I think I'll write an answer out of my comment to be able to explain a bit further, because you didn't rule it out.
Maybe your legs are unevenly long, this is a pretty common problem. No ones legs are equally long, but for the most people the difference is too small to be noticed. I never noticed it for myself, neither did my father who is a physician, and I never had problems with it when I was young. Maybe it developed during puberty.
When I was 19 however during medical examination for medical service – serving was mandatory in Germany back then – the physician told me that my legs were differing in length, with the right leg about 1cm shorter. Up until to that moment I had never noticed this and I really didn't care about it afterwards.

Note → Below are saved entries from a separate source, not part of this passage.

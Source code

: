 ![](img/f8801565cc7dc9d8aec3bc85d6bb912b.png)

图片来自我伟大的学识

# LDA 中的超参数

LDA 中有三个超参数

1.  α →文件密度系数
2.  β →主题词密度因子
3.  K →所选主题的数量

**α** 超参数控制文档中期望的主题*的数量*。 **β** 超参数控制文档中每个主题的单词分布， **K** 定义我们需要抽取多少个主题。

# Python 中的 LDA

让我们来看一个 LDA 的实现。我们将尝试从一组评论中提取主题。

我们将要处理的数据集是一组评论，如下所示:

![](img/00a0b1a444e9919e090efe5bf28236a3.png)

Some, maybe three years ago, I started to feel pain in my pelvis and my the adductors in the right leg. It wasn't a really stinging pain but just annoying, so I ignored it for a long time. This year after I started being more active and feared that I could suffer long term damage and not be able to continue my sports, I finally decided to visit a Sports Medicine Doctor. He was not able to confirm the difference in my legs any more, because my pelvis has wrangled itself to even the shorter leg out. This causes higher stress on the tendons and especially the points where the muscles are connected to the bones, as these spots get twisted.

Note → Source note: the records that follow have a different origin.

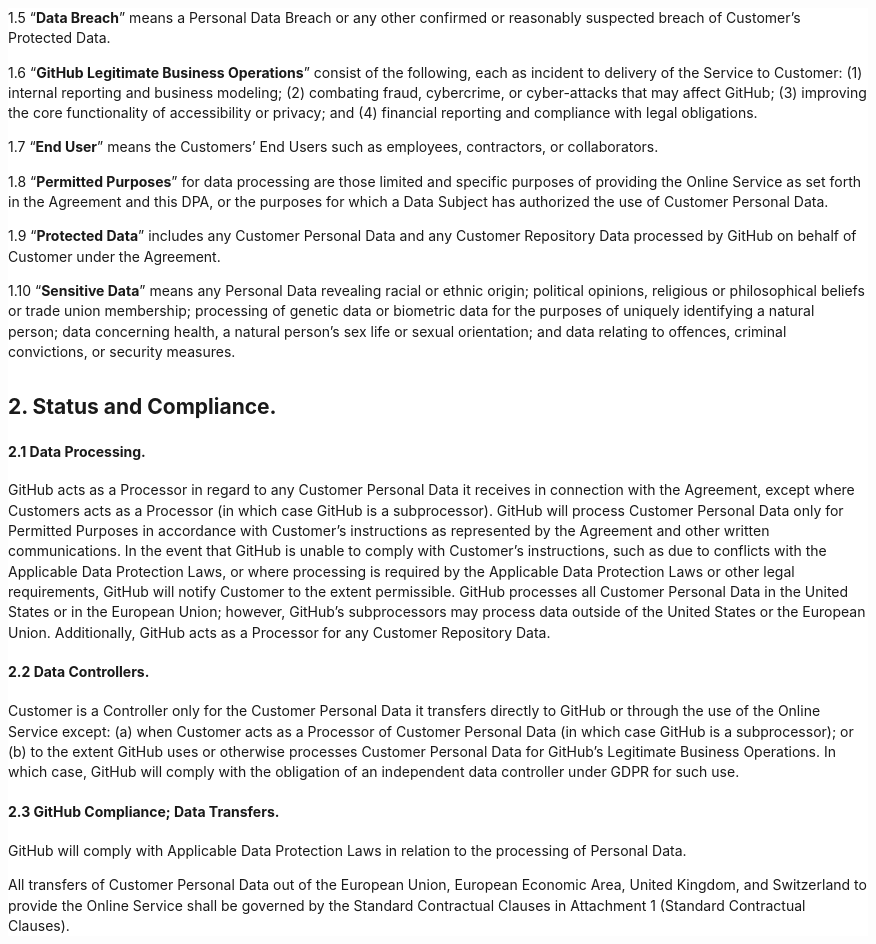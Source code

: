 1.5 “**Data Breach**” means a Personal Data Breach or any other confirmed or reasonably suspected breach of Customer’s Protected Data.

1.6 “**GitHub Legitimate Business Operations**” consist of the following, each as incident to delivery of the Service to Customer: (1) internal reporting and business modeling; (2) combating fraud, cybercrime, or cyber-attacks that may affect GitHub; (3) improving the core functionality of accessibility or privacy; and (4) financial reporting and compliance with legal obligations.

1.7 “**End User**” means the Customers’ End Users such as employees, contractors, or collaborators.

1.8 “**Permitted Purposes**” for data processing are those limited and specific purposes of providing the Online Service as set forth in the Agreement and this DPA, or the purposes for which a Data Subject has authorized the use of Customer Personal Data.

1.9 “**Protected Data**” includes any Customer Personal Data and any Customer Repository Data processed by GitHub on behalf of Customer under the Agreement.

1.10 “**Sensitive Data**” means any Personal Data revealing racial or ethnic origin; political opinions, religious or philosophical beliefs or trade union membership; processing of genetic data or biometric data for the purposes of uniquely identifying a natural person; data concerning health, a natural person’s sex life or sexual orientation; and data relating to offences, criminal convictions, or security measures.

## 2. Status and Compliance.

#### 2.1 Data Processing.

GitHub acts as a Processor in regard to any Customer Personal Data it receives in connection with the Agreement, except where Customers acts as a Processor (in which case GitHub is a subprocessor). GitHub will process Customer Personal Data only for Permitted Purposes in accordance with Customer’s instructions as represented by the Agreement and other written communications. In the event that GitHub is unable to comply with Customer’s instructions, such as due to conflicts with the Applicable Data Protection Laws, or where processing is required by the Applicable Data Protection Laws or other legal requirements, GitHub will notify Customer to the extent permissible. GitHub processes all Customer Personal Data in the United States or in the European Union; however, GitHub’s subprocessors may process data outside of the United States or the European Union. Additionally, GitHub acts as a Processor for any Customer Repository Data.

#### 2.2 Data Controllers.

Customer is a Controller only for the Customer Personal Data it transfers directly to GitHub or through the use of the Online Service except: (a) when Customer acts as a Processor of Customer Personal Data (in which case GitHub is a subprocessor); or (b) to the extent GitHub uses or otherwise processes Customer Personal Data for GitHub’s Legitimate Business Operations. In which case, GitHub will comply with the obligation of an independent data controller under GDPR for such use.

#### 2.3 GitHub Compliance; Data Transfers.

GitHub will comply with Applicable Data Protection Laws in relation to the processing of Personal Data.

All transfers of Customer Personal Data out of the European Union, European Economic Area, United Kingdom, and Switzerland to provide the Online Service shall be governed by the Standard Contractual Clauses in Attachment 1 (Standard Contractual Clauses).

There is no good way I know of to diagnose it yourself as the pelvic might have adapted to the problem. I never really experienced the pain to worsen after any cardio activity (cycling, swimming, running), it was just there before and afterwards. But I think that one squatting session I did two weeks ago (without weights) however lead to increased pain.
If you can exclude all other factors, you might see a professional to have this condition checked. I have no idea who, other than a Sports MD is fit to diagnose this, Physiotherapists might be able, too.